• **Exercise details**:
Retype the entries below exactly, and keep every picture out of your version.

*** Supplied information Section Begins ***

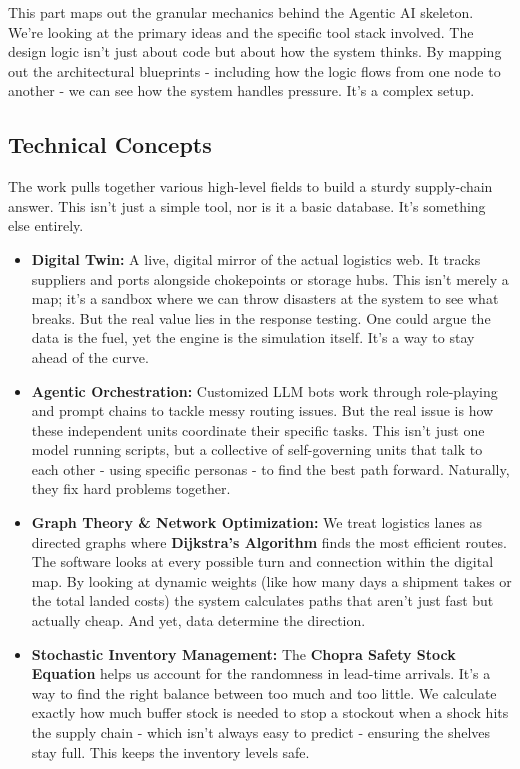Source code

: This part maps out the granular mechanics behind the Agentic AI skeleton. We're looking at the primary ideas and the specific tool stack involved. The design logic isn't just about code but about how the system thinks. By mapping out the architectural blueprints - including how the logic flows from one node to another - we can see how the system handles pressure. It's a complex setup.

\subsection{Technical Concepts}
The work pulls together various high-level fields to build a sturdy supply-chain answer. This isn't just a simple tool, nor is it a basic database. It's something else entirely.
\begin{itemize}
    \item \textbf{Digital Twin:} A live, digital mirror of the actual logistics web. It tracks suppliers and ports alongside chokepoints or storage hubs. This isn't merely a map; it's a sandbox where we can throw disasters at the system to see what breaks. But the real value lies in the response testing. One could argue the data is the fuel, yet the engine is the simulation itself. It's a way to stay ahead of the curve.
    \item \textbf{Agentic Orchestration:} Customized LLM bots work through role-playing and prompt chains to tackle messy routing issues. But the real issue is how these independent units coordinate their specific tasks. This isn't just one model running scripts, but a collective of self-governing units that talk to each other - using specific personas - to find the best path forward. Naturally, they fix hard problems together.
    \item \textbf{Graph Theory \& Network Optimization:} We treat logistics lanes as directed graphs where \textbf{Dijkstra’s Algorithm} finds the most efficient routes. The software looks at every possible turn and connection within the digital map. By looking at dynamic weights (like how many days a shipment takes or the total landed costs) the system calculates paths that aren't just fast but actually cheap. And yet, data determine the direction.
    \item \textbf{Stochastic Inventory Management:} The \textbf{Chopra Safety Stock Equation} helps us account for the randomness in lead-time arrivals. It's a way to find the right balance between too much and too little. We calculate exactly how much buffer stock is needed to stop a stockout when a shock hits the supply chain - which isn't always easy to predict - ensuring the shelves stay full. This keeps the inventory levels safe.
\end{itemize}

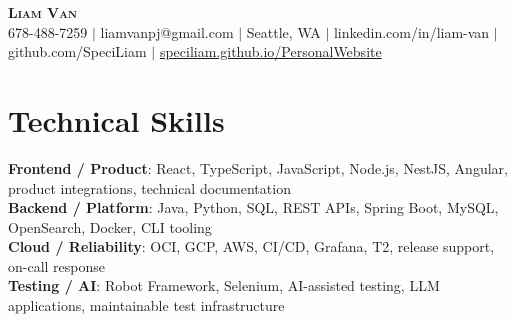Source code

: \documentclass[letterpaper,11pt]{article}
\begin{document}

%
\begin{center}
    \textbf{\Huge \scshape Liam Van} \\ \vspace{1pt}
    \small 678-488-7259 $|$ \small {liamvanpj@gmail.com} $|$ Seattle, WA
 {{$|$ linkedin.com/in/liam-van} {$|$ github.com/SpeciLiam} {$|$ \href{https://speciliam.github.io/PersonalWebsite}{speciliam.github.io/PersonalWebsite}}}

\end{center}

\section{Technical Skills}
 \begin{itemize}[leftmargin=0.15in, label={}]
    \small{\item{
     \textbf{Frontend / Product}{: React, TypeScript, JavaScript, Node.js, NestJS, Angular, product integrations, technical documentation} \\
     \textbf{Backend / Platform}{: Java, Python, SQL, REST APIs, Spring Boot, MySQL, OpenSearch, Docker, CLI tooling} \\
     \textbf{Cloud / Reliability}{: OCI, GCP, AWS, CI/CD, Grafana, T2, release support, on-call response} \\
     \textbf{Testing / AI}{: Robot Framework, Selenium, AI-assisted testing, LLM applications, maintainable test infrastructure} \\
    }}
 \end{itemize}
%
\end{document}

*** Supplied information Section Ends ***

• **Your solution**:
Source code

: This part maps out the granular mechanics behind the Agentic AI skeleton. We're looking at the primary ideas and the specific tool stack involved. The design logic isn't just about code but about how the system thinks. By mapping out the architectural blueprints - including how the logic flows from one node to another - we can see how the system handles pressure. It's a complex setup.

\subsection{Technical Concepts}
The work pulls together various high-level fields to build a sturdy supply-chain answer. This isn't just a simple tool, nor is it a basic database. It's something else entirely.
\begin{itemize}
    \item \textbf{Digital Twin:} A live, digital mirror of the actual logistics web. It tracks suppliers and ports alongside chokepoints or storage hubs. This isn't merely a map; it's a sandbox where we can throw disasters at the system to see what breaks. But the real value lies in the response testing. One could argue the data is the fuel, yet the engine is the simulation itself. It's a way to stay ahead of the curve.
    \item \textbf{Agentic Orchestration:} Customized LLM bots work through role-playing and prompt chains to tackle messy routing issues. But the real issue is how these independent units coordinate their specific tasks. This isn't just one model running scripts, but a collective of self-governing units that talk to each other - using specific personas - to find the best path forward. Naturally, they fix hard problems together.
    \item \textbf{Graph Theory \& Network Optimization:} We treat logistics lanes as directed graphs where \textbf{Dijkstra’s Algorithm} finds the most efficient routes. The software looks at every possible turn and connection within the digital map. By looking at dynamic weights (like how many days a shipment takes or the total landed costs) the system calculates paths that aren't just fast but actually cheap. And yet, data determine the direction.
    \item \textbf{Stochastic Inventory Management:} The \textbf{Chopra Safety Stock Equation} helps us account for the randomness in lead-time arrivals. It's a way to find the right balance between too much and too little. We calculate exactly how much buffer stock is needed to stop a stockout when a shock hits the supply chain - which isn't always easy to predict - ensuring the shelves stay full. This keeps the inventory levels safe.
\end{itemize}

Source code

: \documentclass[letterpaper,11pt]{article}
\begin{document}

%
\begin{center}
    \textbf{\Huge \scshape Liam Van} \\ \vspace{1pt}
    \small 678-488-7259 $|$ \small {liamvanpj@gmail.com} $|$ Seattle, WA
 {{$|$ linkedin.com/in/liam-van} {$|$ github.com/SpeciLiam} {$|$ \href{https://speciliam.github.io/PersonalWebsite}{speciliam.github.io/PersonalWebsite}}}

\end{center}

\section{Technical Skills}
 \begin{itemize}[leftmargin=0.15in, label={}]
    \small{\item{
     \textbf{Frontend / Product}{: React, TypeScript, JavaScript, Node.js, NestJS, Angular, product integrations, technical documentation} \\
     \textbf{Backend / Platform}{: Java, Python, SQL, REST APIs, Spring Boot, MySQL, OpenSearch, Docker, CLI tooling} \\
     \textbf{Cloud / Reliability}{: OCI, GCP, AWS, CI/CD, Grafana, T2, release support, on-call response} \\
     \textbf{Testing / AI}{: Robot Framework, Selenium, AI-assisted testing, LLM applications, maintainable test infrastructure} \\
    }}
 \end{itemize}
%
\end{document}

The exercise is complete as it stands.